--- START ---

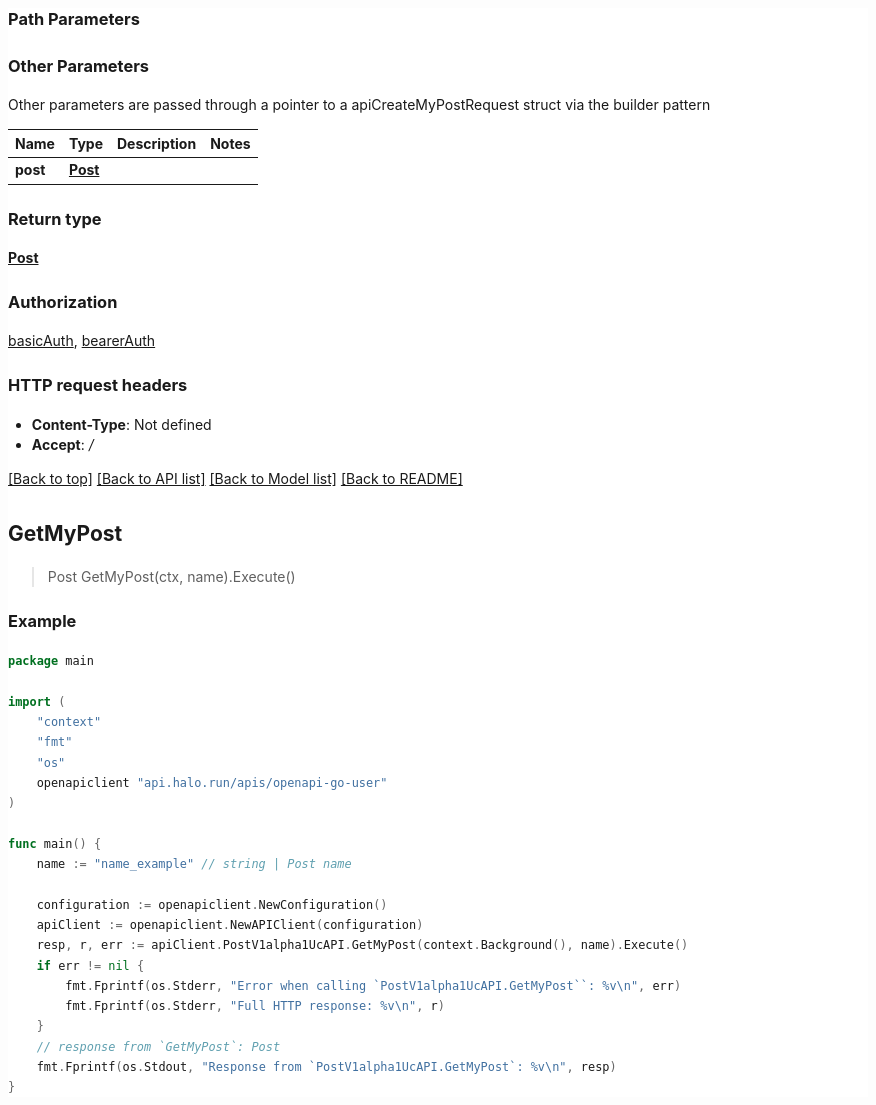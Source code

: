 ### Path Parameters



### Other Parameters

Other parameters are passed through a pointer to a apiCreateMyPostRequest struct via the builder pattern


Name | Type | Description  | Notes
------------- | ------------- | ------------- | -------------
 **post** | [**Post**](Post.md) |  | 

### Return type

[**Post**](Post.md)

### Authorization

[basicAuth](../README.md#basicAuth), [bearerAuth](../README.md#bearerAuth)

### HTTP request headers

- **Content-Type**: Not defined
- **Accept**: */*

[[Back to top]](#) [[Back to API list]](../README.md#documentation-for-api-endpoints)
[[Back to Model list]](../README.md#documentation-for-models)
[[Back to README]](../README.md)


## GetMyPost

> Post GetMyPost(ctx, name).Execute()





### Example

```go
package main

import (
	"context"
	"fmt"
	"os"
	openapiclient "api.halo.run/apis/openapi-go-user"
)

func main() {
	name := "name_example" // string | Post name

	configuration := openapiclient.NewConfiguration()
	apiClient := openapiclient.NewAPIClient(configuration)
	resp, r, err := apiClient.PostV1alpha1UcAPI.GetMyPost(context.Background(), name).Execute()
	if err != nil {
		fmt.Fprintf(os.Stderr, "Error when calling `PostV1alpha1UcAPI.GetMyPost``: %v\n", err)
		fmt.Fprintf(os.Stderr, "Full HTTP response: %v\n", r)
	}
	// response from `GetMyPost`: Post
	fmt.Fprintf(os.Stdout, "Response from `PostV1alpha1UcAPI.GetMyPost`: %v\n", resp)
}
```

--- END ---
--- START ---

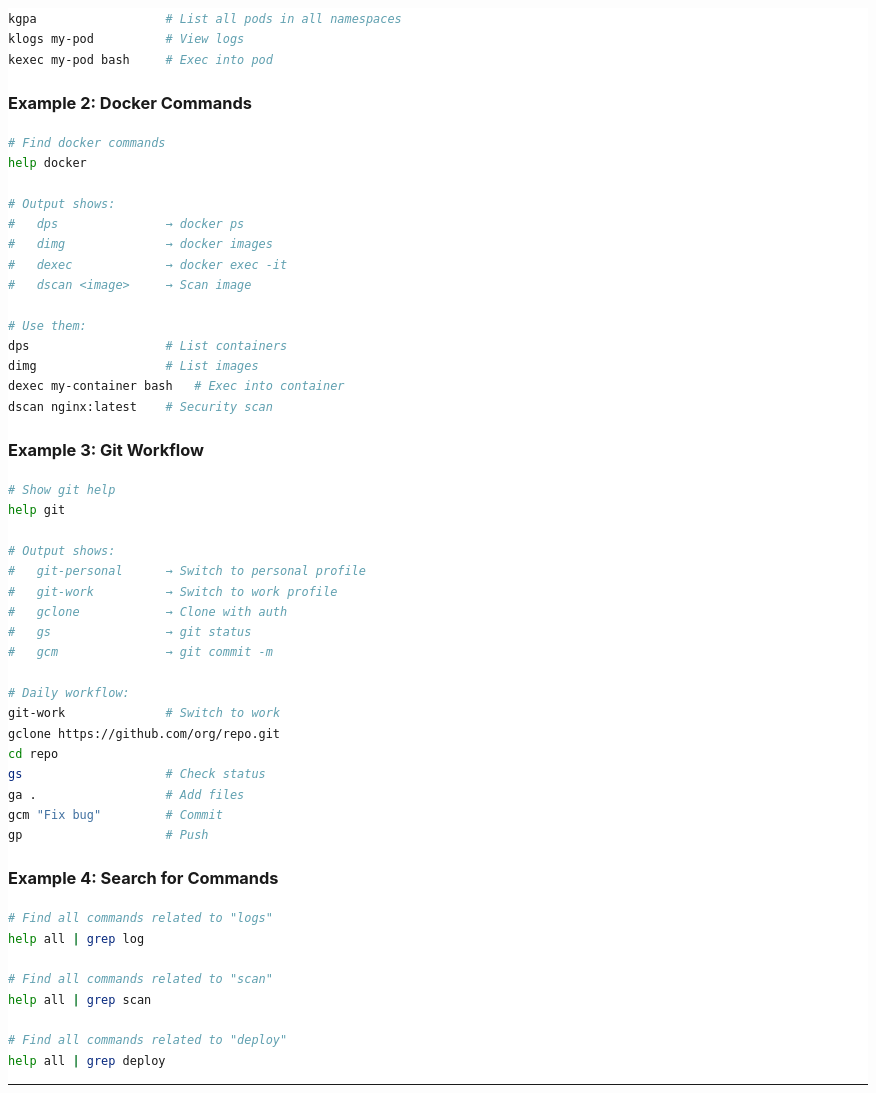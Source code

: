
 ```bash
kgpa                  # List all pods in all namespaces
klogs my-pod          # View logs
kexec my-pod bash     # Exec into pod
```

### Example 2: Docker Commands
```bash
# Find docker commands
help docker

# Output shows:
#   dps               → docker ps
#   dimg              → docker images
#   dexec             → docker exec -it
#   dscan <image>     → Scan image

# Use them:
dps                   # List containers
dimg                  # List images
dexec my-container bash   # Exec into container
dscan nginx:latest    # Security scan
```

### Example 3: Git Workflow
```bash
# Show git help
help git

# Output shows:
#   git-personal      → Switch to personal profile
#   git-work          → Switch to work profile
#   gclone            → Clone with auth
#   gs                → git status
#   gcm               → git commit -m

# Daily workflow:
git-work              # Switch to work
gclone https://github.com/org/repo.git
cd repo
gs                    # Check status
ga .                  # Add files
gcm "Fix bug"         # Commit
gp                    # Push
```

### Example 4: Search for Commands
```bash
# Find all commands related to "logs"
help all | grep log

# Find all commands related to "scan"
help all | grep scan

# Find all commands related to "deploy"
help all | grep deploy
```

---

--- END ---

Requirement: Show the lines above that have the word "README".

Solved problem:
[basicAuth](../README.md#basicAuth), [bearerAuth](../README.md#bearerAuth)
[[Back to top]](#) [[Back to API list]](../README.md#documentation-for-api-endpoints)
[[Back to Model list]](../README.md#documentation-for-models)
[[Back to README]](../README.md)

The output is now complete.